### [Exercise objective]
Reproduce exactly, from the data that follows, the line with "Download: 100 MiByte", the line with "von 40 Mbit/s 9 ganze Sekunden.", and every line that lies between them.

### [Recorded data]
- - - - -

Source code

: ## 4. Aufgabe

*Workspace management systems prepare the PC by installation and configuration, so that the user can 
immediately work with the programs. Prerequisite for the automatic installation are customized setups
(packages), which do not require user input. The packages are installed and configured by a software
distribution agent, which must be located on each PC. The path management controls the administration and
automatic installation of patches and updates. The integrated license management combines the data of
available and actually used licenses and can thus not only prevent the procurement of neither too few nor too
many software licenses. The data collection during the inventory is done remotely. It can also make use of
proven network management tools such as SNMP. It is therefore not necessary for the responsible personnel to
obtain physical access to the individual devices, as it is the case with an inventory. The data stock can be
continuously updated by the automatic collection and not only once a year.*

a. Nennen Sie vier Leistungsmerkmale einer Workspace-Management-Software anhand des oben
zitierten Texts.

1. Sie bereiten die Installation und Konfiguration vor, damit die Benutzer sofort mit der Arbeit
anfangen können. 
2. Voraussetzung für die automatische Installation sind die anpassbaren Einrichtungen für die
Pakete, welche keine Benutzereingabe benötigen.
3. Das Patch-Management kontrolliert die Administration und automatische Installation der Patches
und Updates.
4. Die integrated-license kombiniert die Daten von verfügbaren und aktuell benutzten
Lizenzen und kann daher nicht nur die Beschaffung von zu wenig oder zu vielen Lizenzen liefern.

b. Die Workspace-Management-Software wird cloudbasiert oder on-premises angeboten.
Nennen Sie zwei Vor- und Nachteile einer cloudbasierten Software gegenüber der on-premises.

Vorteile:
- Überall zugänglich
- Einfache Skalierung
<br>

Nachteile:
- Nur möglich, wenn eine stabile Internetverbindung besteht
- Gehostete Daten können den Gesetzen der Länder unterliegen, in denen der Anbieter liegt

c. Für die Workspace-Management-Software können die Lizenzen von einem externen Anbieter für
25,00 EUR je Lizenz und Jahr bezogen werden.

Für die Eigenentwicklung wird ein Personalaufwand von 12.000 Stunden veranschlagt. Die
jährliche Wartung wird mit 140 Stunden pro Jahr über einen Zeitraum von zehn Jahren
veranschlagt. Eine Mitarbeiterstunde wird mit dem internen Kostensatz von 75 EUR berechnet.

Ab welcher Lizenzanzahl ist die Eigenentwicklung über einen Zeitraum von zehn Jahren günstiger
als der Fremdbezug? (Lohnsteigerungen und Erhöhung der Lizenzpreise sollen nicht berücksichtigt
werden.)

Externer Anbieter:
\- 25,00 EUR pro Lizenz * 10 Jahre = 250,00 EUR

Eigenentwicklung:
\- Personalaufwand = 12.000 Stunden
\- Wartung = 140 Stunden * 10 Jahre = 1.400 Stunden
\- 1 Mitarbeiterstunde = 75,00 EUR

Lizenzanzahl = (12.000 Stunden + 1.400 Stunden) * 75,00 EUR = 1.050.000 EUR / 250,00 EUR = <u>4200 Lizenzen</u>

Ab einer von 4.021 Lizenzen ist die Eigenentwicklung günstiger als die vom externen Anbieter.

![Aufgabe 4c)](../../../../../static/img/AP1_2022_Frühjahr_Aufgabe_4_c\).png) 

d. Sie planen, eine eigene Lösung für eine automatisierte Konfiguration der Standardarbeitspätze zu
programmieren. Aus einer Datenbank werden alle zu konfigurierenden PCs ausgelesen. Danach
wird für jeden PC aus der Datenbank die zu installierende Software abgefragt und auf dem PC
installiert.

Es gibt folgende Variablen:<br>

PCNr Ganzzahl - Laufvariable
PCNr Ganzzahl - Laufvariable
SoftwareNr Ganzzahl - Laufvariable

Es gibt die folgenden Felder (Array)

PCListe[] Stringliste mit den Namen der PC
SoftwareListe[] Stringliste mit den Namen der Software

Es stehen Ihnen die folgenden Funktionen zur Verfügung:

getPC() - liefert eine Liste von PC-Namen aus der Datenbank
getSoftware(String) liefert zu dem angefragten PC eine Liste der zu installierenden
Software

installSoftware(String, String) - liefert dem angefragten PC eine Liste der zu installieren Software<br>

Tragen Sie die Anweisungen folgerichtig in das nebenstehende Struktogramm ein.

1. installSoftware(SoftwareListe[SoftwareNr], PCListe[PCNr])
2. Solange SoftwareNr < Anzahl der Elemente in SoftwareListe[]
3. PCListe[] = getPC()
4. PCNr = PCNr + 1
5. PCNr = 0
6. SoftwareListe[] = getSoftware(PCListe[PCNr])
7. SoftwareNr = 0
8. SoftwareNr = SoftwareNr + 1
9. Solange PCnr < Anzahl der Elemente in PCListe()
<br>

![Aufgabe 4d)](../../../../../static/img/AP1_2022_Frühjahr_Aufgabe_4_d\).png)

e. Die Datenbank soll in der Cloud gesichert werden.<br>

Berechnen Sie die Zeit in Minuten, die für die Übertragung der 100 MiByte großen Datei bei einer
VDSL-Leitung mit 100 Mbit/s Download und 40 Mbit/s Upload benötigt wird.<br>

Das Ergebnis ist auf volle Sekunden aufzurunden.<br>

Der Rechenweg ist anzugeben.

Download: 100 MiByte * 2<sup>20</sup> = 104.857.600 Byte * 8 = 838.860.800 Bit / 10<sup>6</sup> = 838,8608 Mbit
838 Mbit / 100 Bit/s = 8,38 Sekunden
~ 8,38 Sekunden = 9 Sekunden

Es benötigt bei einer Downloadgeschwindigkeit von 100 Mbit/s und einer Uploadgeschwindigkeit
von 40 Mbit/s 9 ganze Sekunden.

- - - - -

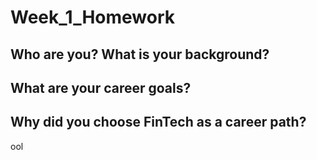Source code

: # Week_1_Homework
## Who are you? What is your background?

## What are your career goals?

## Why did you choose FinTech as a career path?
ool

- - - - -

### [Worked solution]
Download: 100 MiByte * 2<sup>20</sup> = 104.857.600 Byte * 8 = 838.860.800 Bit / 10<sup>6</sup> = 838,8608 Mbit
838 Mbit / 100 Bit/s = 8,38 Sekunden
~ 8,38 Sekunden = 9 Sekunden

Es benötigt bei einer Downloadgeschwindigkeit von 100 Mbit/s und einer Uploadgeschwindigkeit
von 40 Mbit/s 9 ganze Sekunden.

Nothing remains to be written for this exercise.